Problem to solve —
Using the data below, show every line where the word "client" occurs.

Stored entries
============

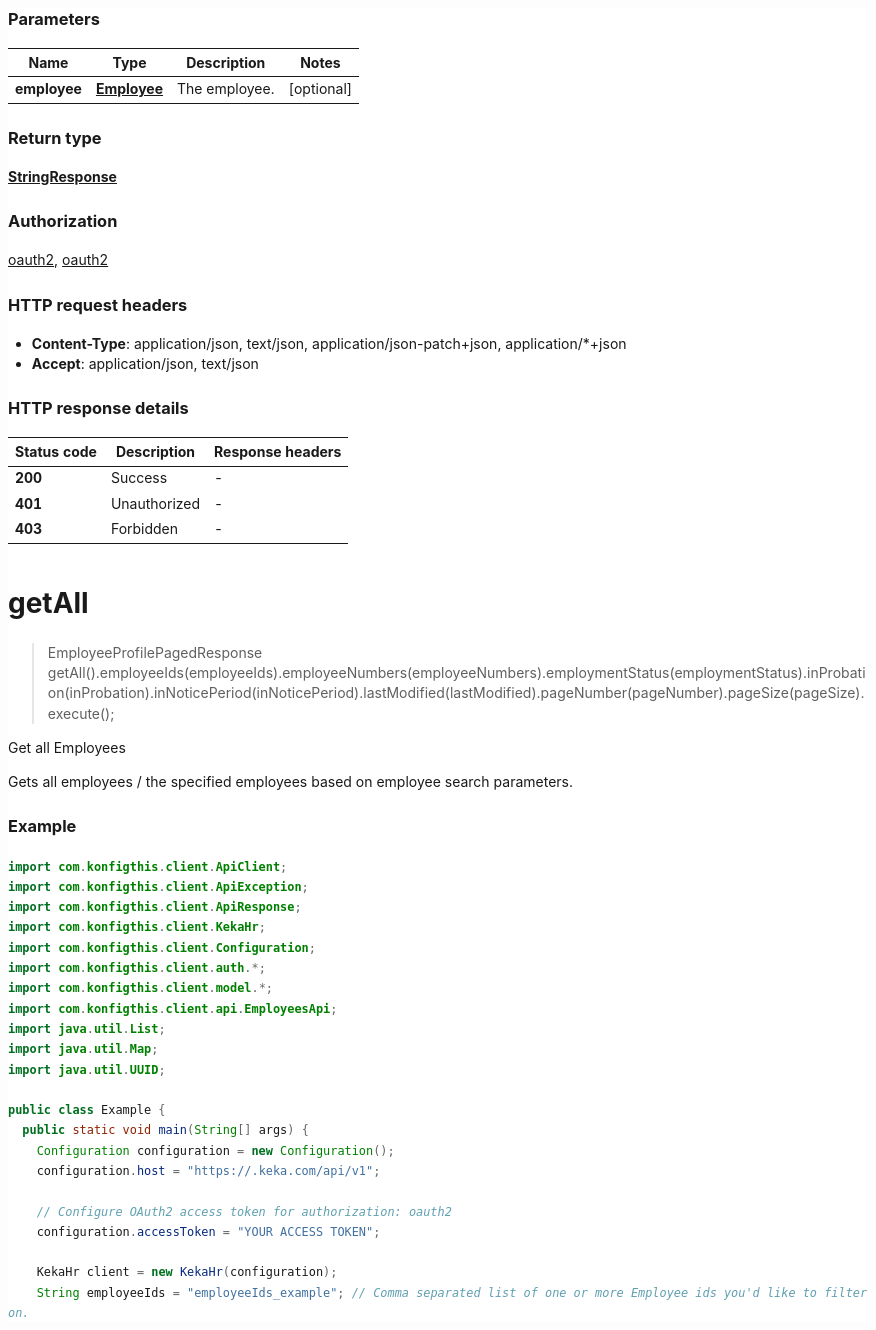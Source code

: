 ### Parameters

| Name | Type | Description  | Notes |
|------------- | ------------- | ------------- | -------------|
| **employee** | [**Employee**](Employee.md)| The employee. | [optional] |

### Return type

[**StringResponse**](StringResponse.md)

### Authorization

[oauth2](../README.md#oauth2), [oauth2](../README.md#oauth2)

### HTTP request headers

 - **Content-Type**: application/json, text/json, application/json-patch+json, application/*+json
 - **Accept**: application/json, text/json

### HTTP response details
| Status code | Description | Response headers |
|-------------|-------------|------------------|
| **200** | Success |  -  |
| **401** | Unauthorized |  -  |
| **403** | Forbidden |  -  |

<a name="getAll"></a>
# **getAll**
> EmployeeProfilePagedResponse getAll().employeeIds(employeeIds).employeeNumbers(employeeNumbers).employmentStatus(employmentStatus).inProbation(inProbation).inNoticePeriod(inNoticePeriod).lastModified(lastModified).pageNumber(pageNumber).pageSize(pageSize).execute();

Get all Employees

Gets all employees / the specified employees based on employee search parameters.

### Example
```java
import com.konfigthis.client.ApiClient;
import com.konfigthis.client.ApiException;
import com.konfigthis.client.ApiResponse;
import com.konfigthis.client.KekaHr;
import com.konfigthis.client.Configuration;
import com.konfigthis.client.auth.*;
import com.konfigthis.client.model.*;
import com.konfigthis.client.api.EmployeesApi;
import java.util.List;
import java.util.Map;
import java.util.UUID;

public class Example {
  public static void main(String[] args) {
    Configuration configuration = new Configuration();
    configuration.host = "https://.keka.com/api/v1";
    
    // Configure OAuth2 access token for authorization: oauth2
    configuration.accessToken = "YOUR ACCESS TOKEN";
    
    KekaHr client = new KekaHr(configuration);
    String employeeIds = "employeeIds_example"; // Comma separated list of one or more Employee ids you'd like to filter on.
```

============

Result —
import com.konfigthis.client.ApiClient;
import com.konfigthis.client.ApiException;
import com.konfigthis.client.ApiResponse;
import com.konfigthis.client.KekaHr;
import com.konfigthis.client.Configuration;
import com.konfigthis.client.auth.*;
import com.konfigthis.client.model.*;
import com.konfigthis.client.api.EmployeesApi;
    KekaHr client = new KekaHr(configuration);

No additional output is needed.